Wednesday, July 4, 2012

Hand in hand. A Guided Tour.

My mother came to visit this week, and she brought an old photo album of her family, ancestors to serve as a pictorial diagram of all that Nate has uncovered in his lineal research obsessions. Now, as a kid, my grubby hands have flipped, ripped and pointed though all of these ancient pages with ancient glue and ancient faces looking back at me.
I only knew who I knew. My grandmother, mother, aunt and grandfather. I remember as a young one, having a hard time believing that my parents weren't smaller carbon copies of who they were now (or rather, then). I literally remember thing that my father had a mustache as a baby. Now, that's funny. 


After hearing, reading and seeing all the history unfolding on Nate's laptop, it's especially powerful to pick up the delicate images, cradle the torn paper in my steady palm and see my family, what they did and how they did it, for the camera at least.

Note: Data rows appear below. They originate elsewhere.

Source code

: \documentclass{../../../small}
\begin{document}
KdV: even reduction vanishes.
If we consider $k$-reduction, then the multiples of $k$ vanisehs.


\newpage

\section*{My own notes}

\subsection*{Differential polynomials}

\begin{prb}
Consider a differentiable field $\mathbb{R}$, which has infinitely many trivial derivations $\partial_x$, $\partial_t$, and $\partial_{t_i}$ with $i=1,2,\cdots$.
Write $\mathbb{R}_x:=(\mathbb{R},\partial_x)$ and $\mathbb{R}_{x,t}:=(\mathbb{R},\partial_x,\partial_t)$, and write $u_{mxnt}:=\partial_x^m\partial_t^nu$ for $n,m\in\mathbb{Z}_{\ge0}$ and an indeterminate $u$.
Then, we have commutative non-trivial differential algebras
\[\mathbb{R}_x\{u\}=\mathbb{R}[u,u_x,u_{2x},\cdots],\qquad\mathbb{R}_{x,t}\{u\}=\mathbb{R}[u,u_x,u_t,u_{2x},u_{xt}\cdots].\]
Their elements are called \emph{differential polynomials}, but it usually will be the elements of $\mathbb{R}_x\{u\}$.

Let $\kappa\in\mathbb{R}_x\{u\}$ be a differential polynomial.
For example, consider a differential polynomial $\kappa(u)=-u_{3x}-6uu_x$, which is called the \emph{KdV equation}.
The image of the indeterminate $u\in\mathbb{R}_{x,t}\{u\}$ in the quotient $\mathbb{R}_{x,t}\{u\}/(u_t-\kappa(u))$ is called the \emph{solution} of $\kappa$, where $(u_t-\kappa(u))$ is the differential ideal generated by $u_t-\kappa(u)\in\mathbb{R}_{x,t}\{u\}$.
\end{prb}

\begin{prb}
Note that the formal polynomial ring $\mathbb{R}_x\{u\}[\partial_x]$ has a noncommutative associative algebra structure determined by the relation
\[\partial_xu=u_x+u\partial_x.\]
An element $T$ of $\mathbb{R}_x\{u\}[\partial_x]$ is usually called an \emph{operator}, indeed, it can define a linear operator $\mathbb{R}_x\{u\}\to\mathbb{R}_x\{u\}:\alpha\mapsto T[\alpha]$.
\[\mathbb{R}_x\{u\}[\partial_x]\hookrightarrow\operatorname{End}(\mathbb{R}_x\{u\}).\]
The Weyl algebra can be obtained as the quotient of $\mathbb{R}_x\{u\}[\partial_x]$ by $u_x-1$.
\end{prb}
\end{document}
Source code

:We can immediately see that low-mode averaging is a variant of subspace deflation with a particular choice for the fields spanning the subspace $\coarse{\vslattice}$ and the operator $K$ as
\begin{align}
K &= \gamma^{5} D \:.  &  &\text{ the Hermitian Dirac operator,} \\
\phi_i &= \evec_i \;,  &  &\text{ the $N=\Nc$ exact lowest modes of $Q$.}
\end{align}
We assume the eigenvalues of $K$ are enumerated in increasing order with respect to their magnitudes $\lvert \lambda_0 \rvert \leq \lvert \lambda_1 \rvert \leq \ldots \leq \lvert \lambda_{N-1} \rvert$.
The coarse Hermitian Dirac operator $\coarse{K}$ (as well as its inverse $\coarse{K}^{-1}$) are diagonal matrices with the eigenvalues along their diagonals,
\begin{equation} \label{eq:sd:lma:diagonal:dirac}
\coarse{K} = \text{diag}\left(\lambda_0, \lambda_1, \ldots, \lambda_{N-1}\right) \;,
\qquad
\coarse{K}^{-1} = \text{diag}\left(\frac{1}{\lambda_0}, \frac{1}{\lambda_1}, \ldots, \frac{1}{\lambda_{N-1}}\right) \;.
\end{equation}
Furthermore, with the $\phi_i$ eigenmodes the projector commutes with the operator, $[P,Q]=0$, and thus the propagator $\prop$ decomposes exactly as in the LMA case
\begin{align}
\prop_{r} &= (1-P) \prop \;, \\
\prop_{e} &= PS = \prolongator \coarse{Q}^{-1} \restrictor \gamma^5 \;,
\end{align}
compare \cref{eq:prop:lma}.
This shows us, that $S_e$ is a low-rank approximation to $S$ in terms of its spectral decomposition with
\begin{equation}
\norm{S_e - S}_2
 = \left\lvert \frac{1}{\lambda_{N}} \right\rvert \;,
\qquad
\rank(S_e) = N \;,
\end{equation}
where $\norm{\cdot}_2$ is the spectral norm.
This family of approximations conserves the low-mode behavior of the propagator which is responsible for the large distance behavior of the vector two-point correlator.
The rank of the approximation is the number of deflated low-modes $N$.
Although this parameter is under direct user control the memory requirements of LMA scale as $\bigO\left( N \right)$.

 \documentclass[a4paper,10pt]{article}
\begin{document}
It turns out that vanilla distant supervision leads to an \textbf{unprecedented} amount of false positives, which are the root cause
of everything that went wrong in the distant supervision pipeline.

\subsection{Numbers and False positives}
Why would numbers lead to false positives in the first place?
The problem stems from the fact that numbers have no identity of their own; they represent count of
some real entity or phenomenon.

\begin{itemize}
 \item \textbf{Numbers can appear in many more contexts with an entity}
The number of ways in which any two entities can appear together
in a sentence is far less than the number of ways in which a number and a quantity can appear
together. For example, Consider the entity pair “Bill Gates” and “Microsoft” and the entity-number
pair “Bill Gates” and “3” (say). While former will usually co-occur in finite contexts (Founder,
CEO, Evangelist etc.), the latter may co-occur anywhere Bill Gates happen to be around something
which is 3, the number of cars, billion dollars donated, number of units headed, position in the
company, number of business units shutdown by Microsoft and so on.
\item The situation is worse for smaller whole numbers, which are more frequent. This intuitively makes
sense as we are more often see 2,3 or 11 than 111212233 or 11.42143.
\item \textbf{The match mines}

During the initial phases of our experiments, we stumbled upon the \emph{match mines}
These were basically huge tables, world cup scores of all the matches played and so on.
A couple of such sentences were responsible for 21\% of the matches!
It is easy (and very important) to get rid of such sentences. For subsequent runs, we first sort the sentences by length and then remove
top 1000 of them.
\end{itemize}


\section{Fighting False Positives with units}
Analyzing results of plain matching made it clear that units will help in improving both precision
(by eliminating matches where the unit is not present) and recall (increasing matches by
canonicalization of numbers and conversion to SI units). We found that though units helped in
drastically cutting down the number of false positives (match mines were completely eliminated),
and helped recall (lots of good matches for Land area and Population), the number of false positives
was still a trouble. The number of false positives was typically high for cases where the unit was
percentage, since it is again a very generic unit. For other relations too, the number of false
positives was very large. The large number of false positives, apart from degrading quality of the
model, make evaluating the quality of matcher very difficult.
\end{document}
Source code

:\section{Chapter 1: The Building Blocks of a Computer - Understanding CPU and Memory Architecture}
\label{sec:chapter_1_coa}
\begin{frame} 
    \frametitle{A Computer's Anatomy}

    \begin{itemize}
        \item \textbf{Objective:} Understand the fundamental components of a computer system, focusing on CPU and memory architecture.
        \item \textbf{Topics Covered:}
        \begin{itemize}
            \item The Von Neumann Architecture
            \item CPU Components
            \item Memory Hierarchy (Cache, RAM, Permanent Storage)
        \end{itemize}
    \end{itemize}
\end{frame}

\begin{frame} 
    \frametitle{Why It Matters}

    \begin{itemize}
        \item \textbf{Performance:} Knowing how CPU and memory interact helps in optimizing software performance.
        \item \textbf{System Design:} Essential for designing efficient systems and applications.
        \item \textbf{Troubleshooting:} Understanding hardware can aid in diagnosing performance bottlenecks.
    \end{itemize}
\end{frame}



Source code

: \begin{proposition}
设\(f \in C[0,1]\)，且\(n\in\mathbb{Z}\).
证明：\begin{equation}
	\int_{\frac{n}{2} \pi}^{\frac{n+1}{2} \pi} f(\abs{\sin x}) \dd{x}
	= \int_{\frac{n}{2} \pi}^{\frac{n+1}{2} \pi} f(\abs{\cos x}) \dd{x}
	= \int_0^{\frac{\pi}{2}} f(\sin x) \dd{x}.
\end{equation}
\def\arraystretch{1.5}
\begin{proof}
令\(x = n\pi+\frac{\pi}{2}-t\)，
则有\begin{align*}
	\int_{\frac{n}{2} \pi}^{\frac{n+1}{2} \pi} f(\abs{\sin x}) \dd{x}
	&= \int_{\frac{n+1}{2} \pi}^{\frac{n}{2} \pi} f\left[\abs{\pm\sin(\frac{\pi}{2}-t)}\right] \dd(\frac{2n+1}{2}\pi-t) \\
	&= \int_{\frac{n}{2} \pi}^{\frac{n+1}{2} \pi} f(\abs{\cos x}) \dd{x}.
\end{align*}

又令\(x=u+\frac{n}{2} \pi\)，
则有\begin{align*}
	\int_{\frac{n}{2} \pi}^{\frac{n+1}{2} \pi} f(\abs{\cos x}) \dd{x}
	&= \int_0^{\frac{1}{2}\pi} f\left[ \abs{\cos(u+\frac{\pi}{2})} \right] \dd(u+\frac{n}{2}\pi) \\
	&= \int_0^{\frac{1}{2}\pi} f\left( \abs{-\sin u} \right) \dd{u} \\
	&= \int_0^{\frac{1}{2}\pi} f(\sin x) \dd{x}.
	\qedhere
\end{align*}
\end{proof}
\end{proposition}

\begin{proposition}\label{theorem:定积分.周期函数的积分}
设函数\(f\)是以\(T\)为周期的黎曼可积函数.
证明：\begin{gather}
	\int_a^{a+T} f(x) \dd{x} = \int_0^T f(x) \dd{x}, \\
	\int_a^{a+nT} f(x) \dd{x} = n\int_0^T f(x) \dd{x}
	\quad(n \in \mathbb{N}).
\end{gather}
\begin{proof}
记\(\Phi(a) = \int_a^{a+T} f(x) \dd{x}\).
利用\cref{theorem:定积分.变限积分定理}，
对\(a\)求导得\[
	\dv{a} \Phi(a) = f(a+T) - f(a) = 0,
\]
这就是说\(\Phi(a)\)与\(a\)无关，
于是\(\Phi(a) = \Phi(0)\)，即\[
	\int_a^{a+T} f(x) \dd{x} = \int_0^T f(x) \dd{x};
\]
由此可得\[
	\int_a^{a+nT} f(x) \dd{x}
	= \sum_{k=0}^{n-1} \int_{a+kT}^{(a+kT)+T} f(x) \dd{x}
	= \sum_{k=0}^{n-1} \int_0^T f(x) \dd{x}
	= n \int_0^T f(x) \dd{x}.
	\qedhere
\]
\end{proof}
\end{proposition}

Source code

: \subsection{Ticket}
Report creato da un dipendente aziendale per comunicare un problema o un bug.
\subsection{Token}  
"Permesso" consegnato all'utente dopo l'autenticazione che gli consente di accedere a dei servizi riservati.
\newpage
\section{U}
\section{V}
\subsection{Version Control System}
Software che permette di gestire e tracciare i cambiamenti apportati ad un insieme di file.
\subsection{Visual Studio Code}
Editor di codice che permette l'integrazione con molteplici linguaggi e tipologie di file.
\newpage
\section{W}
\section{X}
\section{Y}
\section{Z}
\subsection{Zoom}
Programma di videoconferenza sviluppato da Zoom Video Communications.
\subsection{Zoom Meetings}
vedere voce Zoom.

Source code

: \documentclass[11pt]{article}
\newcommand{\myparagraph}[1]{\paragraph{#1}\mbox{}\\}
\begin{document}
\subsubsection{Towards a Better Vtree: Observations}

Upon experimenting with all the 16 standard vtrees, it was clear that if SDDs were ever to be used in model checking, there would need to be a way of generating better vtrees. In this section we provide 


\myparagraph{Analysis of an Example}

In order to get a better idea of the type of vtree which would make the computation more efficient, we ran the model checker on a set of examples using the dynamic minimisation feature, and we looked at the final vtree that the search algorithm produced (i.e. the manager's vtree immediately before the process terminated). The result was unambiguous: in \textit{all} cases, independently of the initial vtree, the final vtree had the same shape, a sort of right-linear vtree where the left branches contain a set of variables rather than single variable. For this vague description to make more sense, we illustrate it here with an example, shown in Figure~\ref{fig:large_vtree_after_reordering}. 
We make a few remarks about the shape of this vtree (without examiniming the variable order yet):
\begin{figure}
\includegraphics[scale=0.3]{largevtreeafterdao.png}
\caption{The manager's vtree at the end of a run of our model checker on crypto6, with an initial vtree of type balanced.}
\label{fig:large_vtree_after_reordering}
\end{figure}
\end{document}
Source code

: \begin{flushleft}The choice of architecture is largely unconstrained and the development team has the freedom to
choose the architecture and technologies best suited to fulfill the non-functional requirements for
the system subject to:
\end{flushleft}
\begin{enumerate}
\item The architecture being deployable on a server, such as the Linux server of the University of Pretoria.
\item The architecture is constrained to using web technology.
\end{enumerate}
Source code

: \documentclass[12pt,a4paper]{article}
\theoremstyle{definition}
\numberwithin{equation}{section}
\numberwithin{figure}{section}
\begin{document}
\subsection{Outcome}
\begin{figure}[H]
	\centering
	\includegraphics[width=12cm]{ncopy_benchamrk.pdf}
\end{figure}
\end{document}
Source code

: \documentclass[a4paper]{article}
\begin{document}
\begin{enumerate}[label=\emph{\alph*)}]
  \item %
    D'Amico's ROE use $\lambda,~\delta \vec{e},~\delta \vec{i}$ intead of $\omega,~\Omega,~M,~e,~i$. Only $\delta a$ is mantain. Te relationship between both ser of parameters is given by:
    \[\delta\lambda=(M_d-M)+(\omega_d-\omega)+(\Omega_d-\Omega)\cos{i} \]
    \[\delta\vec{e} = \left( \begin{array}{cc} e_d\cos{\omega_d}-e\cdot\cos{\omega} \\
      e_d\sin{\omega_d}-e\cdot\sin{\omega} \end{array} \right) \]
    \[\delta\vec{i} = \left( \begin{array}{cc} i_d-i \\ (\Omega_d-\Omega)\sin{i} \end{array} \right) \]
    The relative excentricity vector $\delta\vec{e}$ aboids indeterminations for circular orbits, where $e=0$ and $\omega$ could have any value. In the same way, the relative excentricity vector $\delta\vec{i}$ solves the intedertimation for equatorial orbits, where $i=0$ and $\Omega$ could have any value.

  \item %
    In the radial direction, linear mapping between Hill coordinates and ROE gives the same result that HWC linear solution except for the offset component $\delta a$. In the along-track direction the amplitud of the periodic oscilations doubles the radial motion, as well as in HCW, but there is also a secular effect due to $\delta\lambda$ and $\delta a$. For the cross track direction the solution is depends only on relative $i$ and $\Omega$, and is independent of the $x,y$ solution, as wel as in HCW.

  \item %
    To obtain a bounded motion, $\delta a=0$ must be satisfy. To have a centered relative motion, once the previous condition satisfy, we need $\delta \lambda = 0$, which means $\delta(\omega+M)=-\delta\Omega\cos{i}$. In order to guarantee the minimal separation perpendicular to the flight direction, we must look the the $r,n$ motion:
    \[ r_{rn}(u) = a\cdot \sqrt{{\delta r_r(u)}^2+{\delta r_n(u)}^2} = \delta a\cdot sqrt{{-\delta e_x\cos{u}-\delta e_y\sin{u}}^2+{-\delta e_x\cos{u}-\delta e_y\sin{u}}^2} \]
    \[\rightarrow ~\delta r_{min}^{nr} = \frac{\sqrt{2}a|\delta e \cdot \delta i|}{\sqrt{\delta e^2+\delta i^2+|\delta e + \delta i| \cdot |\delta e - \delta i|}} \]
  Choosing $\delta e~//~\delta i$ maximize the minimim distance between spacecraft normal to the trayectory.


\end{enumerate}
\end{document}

It was as best I could do so many years ahead, to hold their face in my hand and gaze.  So, as we sat down and got my mother's orientation on the pages, the people and the locations, I proverbially took my hubby's hand and walked with him. He knew of these people, and now they had a face. We explored the expressions and the poses and the Hungarian scrawl on the back of some pictures. It is as if my mother and I were puzzle pieces, and the album was a key. Nate could float above my mom and I and look back at the steps we both took through 71 years of living in the shadows of the figures on the pages. It's very magical to share a portion of our newly combined life that we weren't actually present for. 





The back side of a photo of my Great-Grandfather. This is in Hungarian. It's a note to someone. Not me, but I get to peek, even though I cannot understand it, I see the personal arches, dotted letters and message for him, or from him.


My huge hope for the near future, is that I can take him to Hudson. NY, where my mother grew up. I spent multiple summers with my Aunt in Columbia County, tramped around auction houses, mountain mansions and orchards. I heard stories of years past. It was all my aunt had at that point in her life. I feel like I can show him where I start, way before I was here on Earth. I can show him the houses in which they lived, the towns they roamed and of course now, their final resting place. 


The funniest thing about looking the past in the eye as we did, is that you can see other people in there. My mom looks like her mom, who looks like her dad. My Aunt looked like her father, who didn't look like his brother, but resembled his cousin. It's all so binding, and a very nice journey to a time and a place that we will not see, we will not smell nor will we hear. It's all we have at this time in our lives, but it keeps us going. "Us" as in the family. All of us. The lot. 

My mother thought the girl on the right was her mother. Ship records show that is her sister with their mother. The picture is stamped for passage.
One of these boys is my Great-Grandfather in Hungary. This would have been taken before 1900. (probably ca. 1880)
Our living room will soon enough be a museum and a home for them all. We'll scan, enhance, frame and hang them up for a daily reunion of our hearts and our souls.